(Recorded data)
-- -- --

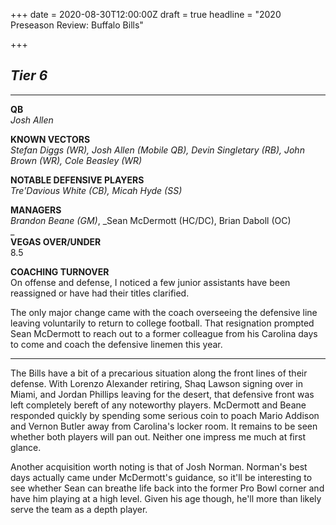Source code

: +++
date = 2020-08-30T12:00:00Z
draft = true
headline = "2020 Preseason Review: Buffalo Bills"

+++
## _Tier 6_

***

**QB**  
_Josh Allen_

**KNOWN VECTORS**  
_Stefan Diggs (WR), Josh Allen (Mobile QB), Devin Singletary (RB), John Brown (WR), Cole Beasley (WR)_

**NOTABLE DEFENSIVE PLAYERS**  
_Tre'Davious White (CB), Micah Hyde (SS)_

**MANAGERS**  
_Brandon Beane (GM)_, _Sean McDermott (HC/DC), Brian Daboll (OC)  
_  
**VEGAS OVER/UNDER**  
8\.5

**COACHING TURNOVER**  
On offense and defense, I noticed a few junior assistants have been reassigned or have had their titles clarified.

The only major change came with the coach overseeing the defensive line leaving voluntarily to return to college football. That resignation prompted Sean McDermott to reach out to a former colleague from his Carolina days to come and coach the defensive linemen this year.

***

The Bills have a bit of a precarious situation along the front lines of their defense. With Lorenzo Alexander retiring, Shaq Lawson signing over in Miami, and Jordan Phillips leaving for the desert, that defensive front was left completely bereft of any noteworthy players. McDermott and Beane responded quickly by spending some serious coin to poach Mario Addison and Vernon Butler away from Carolina's locker room. It remains to be seen whether both players will pan out. Neither one impress me much at first glance.

Another acquisition worth noting is that of Josh Norman. Norman's best days actually came under McDermott's guidance, so it'll be interesting to see whether Sean can breathe life back into the former Pro Bowl corner and have him playing at a high level. Given his age though, he'll more than likely serve the team as a depth player.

-- -- --

Exercise brief: Every line in the data that holds the string "defense" should be returned.

Written response:
On offense and defense, I noticed a few junior assistants have been reassigned or have had their titles clarified.
The Bills have a bit of a precarious situation along the front lines of their defense. With Lorenzo Alexander retiring, Shaq Lawson signing over in Miami, and Jordan Phillips leaving for the desert, that defensive front was left completely bereft of any noteworthy players. McDermott and Beane responded quickly by spending some serious coin to poach Mario Addison and Vernon Butler away from Carolina's locker room. It remains to be seen whether both players will pan out. Neither one impress me much at first glance.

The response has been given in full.